Arctic Monkeys singles chronology
| "One for the Road" (2013) | "Arabella" (2014) | "Snap Out of It" (2014) |

Music video
- "Arabella" on YouTube

= Arabella (Arctic Monkeys song) =

"Arabella" is a song by English rock band Arctic Monkeys from their fifth studio album, AM (2013). The song was confirmed as the album's fifth single by the band and their label Domino and impacted radio in Italy on 28 January 2014 and the United Kingdom on 10 March 2014. A physical 7" vinyl single was also planned for release on 28 March 2014, but was ultimately cancelled.

==Performances==
"Arabella" was played live for the first time on 30 August 2013, during Zurich Openair festival performance, which was a part of the AM Tour.

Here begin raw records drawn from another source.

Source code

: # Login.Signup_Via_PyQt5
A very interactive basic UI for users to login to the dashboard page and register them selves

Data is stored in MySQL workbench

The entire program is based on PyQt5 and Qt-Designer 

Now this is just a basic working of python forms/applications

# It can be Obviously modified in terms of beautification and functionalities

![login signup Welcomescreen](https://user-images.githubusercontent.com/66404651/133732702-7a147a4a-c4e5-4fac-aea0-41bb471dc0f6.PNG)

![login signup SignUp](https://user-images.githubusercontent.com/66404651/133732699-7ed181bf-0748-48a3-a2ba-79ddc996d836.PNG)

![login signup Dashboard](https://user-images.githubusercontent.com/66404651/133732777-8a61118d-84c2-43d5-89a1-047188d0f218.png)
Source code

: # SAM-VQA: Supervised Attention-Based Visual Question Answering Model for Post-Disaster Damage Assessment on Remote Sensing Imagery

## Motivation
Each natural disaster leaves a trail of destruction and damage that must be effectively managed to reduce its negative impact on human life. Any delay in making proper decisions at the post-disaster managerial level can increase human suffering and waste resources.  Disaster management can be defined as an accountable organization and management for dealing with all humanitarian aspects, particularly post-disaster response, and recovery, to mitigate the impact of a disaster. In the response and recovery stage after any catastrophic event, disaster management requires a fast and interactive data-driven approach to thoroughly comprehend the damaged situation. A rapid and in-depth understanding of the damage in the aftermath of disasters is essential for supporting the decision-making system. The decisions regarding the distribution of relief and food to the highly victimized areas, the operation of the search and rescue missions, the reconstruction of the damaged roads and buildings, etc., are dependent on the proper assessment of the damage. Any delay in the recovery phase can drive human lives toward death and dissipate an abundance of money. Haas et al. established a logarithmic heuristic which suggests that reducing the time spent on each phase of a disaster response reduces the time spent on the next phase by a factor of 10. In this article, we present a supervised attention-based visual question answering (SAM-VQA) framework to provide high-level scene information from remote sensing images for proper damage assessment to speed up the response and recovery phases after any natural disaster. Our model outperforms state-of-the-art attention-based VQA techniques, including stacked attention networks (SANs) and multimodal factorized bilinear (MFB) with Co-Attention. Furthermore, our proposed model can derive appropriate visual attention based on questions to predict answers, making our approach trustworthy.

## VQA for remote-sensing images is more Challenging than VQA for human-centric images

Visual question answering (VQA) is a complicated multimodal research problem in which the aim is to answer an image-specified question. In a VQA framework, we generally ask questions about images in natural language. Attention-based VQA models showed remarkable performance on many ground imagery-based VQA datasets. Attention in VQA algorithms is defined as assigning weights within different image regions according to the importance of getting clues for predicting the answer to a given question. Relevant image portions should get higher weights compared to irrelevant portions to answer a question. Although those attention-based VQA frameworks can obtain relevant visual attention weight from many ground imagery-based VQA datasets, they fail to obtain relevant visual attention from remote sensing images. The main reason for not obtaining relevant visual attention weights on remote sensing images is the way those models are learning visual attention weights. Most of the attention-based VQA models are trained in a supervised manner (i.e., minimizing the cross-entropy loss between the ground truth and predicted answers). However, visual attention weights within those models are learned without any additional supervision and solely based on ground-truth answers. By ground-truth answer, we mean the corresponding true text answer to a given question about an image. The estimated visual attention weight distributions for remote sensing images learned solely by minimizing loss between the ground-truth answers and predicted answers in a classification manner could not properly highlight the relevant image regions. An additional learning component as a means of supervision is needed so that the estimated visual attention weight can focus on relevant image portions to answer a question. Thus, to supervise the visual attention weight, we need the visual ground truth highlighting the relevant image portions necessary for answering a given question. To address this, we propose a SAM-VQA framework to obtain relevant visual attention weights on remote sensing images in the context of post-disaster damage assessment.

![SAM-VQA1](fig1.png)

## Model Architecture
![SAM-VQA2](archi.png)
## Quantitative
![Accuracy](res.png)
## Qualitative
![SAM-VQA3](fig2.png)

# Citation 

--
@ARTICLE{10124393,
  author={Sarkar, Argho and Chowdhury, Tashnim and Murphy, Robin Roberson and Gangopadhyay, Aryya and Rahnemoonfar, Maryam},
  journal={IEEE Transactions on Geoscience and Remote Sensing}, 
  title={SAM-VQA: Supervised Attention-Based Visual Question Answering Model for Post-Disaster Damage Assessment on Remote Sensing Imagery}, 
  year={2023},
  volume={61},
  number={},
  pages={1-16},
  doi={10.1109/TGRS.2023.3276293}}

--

The band often play part of Black Sabbath's "War Pigs" during live performances of the song, done to give Alex Turner time to equip a guitar for the solo. The part "War Pigs" is played due to the similarities between the riffs of the two songs.

==Music video==
An official music video for the song, directed by English director Jake Nava, premiered on 2 March 2014.

==Reception==
"Arabella" is widely regarded as one of the band's best songs. In 2023, Rolling Stone and Paste ranked the song number ten and number four, respectively, on their lists of the greatest Arctic Monkeys songs.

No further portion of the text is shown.